Title: Arc-Closure Geometry: S^1 Phase-Locking, Eigen-Action, and Spectral Coupling in a 2+1 Tension Manifold
Abstract:
Contemporary theoretical physics frequently relies on empirical constants (e.g., G, h) and assumed flat spacetime backgrounds to describe fundamental interactions. In this foundational letter, we propose a paradigm shift by introducing Arc-Closure Geometry—a framework built upon a smooth three-dimensional manifold with a structural 2+1 decomposition.
By defining a cooriented rank-2 distribution and its canonical Riemannian extension, we formulate purely geometric tension operators: a scalar structural tension and a symmetric temporal shear tension. We demonstrate that physical quantization arises naturally as a topological constraint, governed by an S^1 phase-locking condition and its associated winding number. Furthermore, by evaluating the minimal arc-closure configuration within the thin-shell regime, we rigorously reduce these geometric tensions to an effective elastica energy, deriving a discrete, parameter-free geometric eigen-action scale.
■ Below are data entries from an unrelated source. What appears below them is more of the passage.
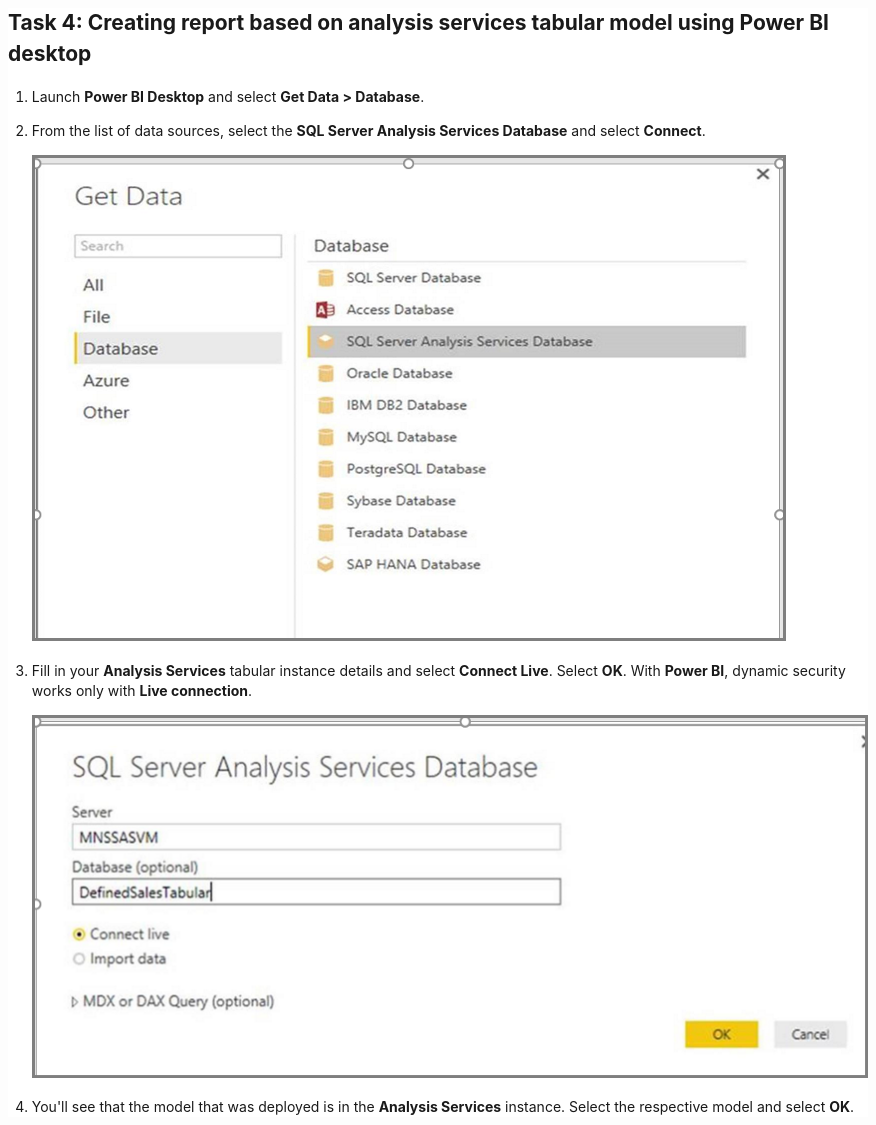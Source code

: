 ## Task 4: Creating report based on analysis services tabular model using Power BI desktop
1. Launch **Power BI Desktop** and select **Get Data > Database**.
2. From the list of data sources, select the **SQL Server Analysis Services Database** and select **Connect**.
   
   ![](media/desktop-tutorial-row-level-security-onprem-ssas-tabular/getdata.png)
3. Fill in your **Analysis Services** tabular instance details and select **Connect Live**. Select **OK**. With **Power BI**, dynamic security works only with **Live connection**.
   
   ![](media/desktop-tutorial-row-level-security-onprem-ssas-tabular/getdata_connectlive.png)
4. You'll see that the model that was deployed is in the **Analysis Services** instance. Select the respective model and select **OK**.
   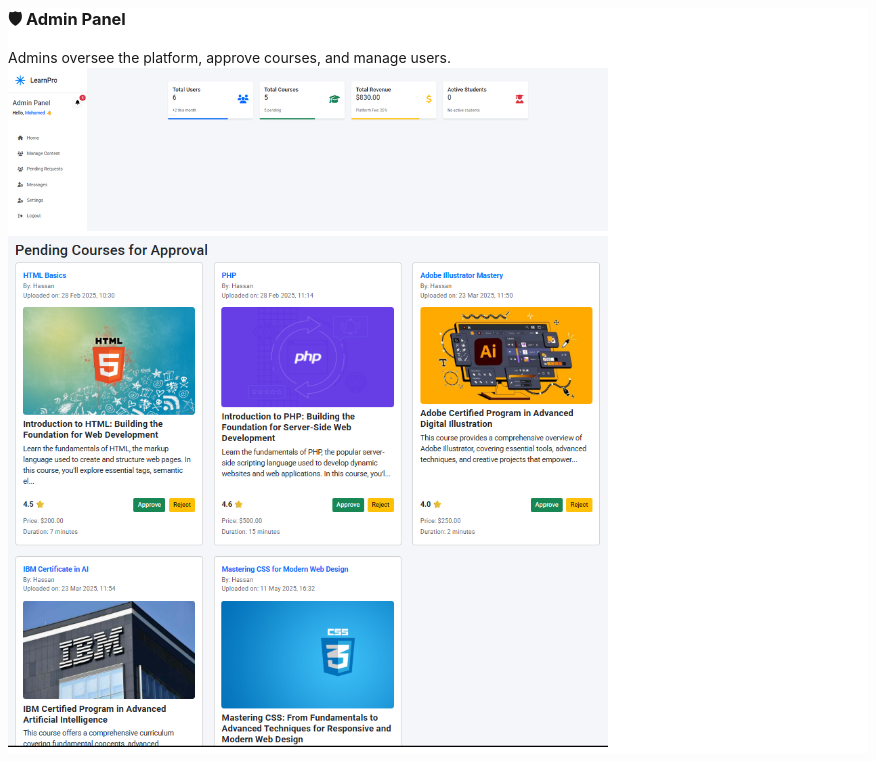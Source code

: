 
### 🛡️ Admin Panel
Admins oversee the platform, approve courses, and manage users.
<img src="public\Photos\Admin\1.png" width="600"/>
<img src="public\Photos\Admin\2.png" width="600"/>
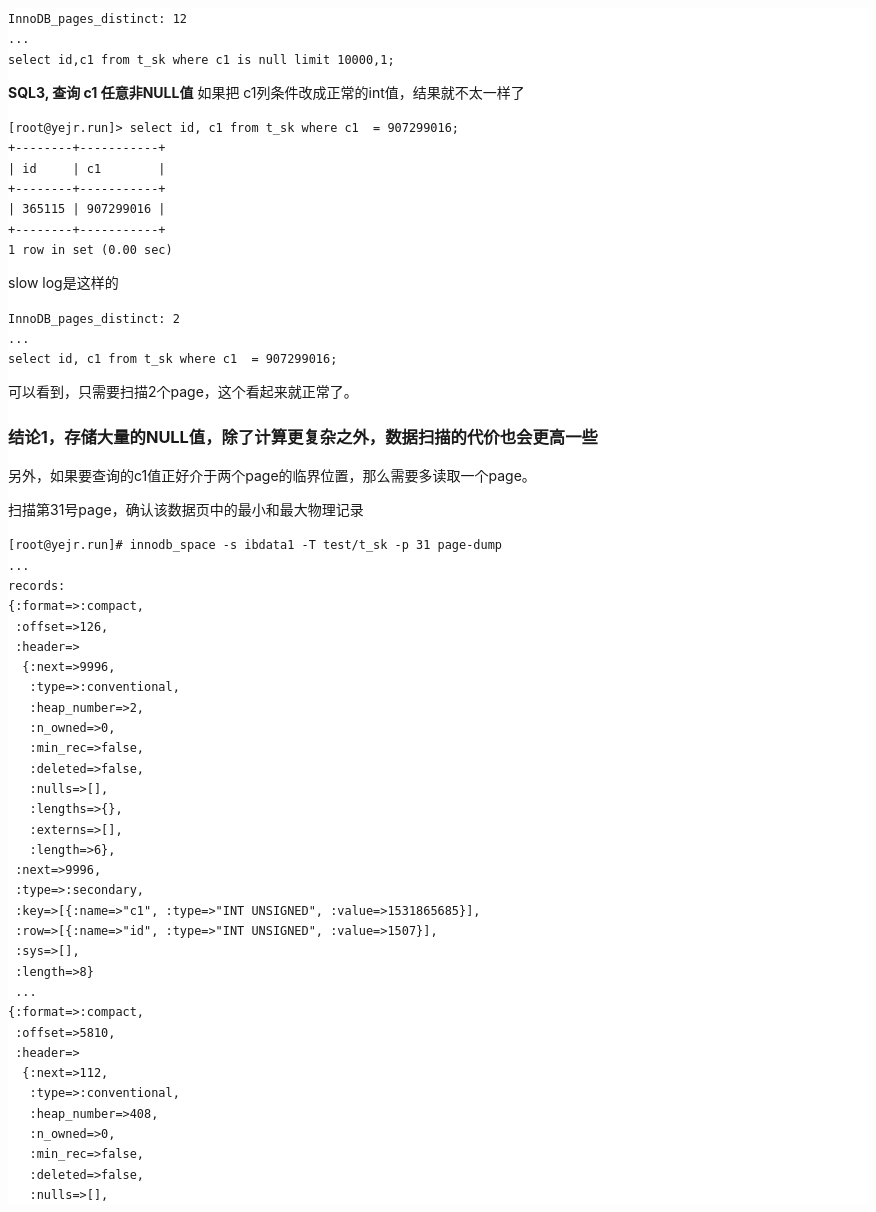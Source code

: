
 ```
InnoDB_pages_distinct: 12
...
select id,c1 from t_sk where c1 is null limit 10000,1; 
```

**SQL3, 查询 c1 任意非NULL值** 如果把 c1列条件改成正常的int值，结果就不太一样了

```
[root@yejr.run]> select id, c1 from t_sk where c1  = 907299016;
+--------+-----------+
| id     | c1        |
+--------+-----------+
| 365115 | 907299016 |
+--------+-----------+
1 row in set (0.00 sec) 
```

slow log是这样的

```
InnoDB_pages_distinct: 2
...
select id, c1 from t_sk where c1  = 907299016; 
```

可以看到，只需要扫描2个page，这个看起来就正常了。

### **结论1，存储大量的NULL值，除了计算更复杂之外，数据扫描的代价也会更高一些**

另外，如果要查询的c1值正好介于两个page的临界位置，那么需要多读取一个page。

扫描第31号page，确认该数据页中的最小和最大物理记录

```
[root@yejr.run]# innodb_space -s ibdata1 -T test/t_sk -p 31 page-dump
...
records:
{:format=>:compact,
 :offset=>126,
 :header=>
  {:next=>9996,
   :type=>:conventional,
   :heap_number=>2,
   :n_owned=>0,
   :min_rec=>false,
   :deleted=>false,
   :nulls=>[],
   :lengths=>{},
   :externs=>[],
   :length=>6},
 :next=>9996,
 :type=>:secondary,
 :key=>[{:name=>"c1", :type=>"INT UNSIGNED", :value=>1531865685}],
 :row=>[{:name=>"id", :type=>"INT UNSIGNED", :value=>1507}],
 :sys=>[],
 :length=>8}
 ...
{:format=>:compact,
 :offset=>5810,
 :header=>
  {:next=>112,
   :type=>:conventional,
   :heap_number=>408,
   :n_owned=>0,
   :min_rec=>false,
   :deleted=>false,
   :nulls=>[],
```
Ultimately, utilizing Cheeger-type spectral bounds, we establish a dimensionless geometric coupling ratio and mathematically predict a falsifiable, strictly sublinear spectral scaling. This work provides a rigorous topological origin for fundamental physical couplings, completely independent of traditional phenomenological parameters, offering a purely geometric perspective on the unification of forces.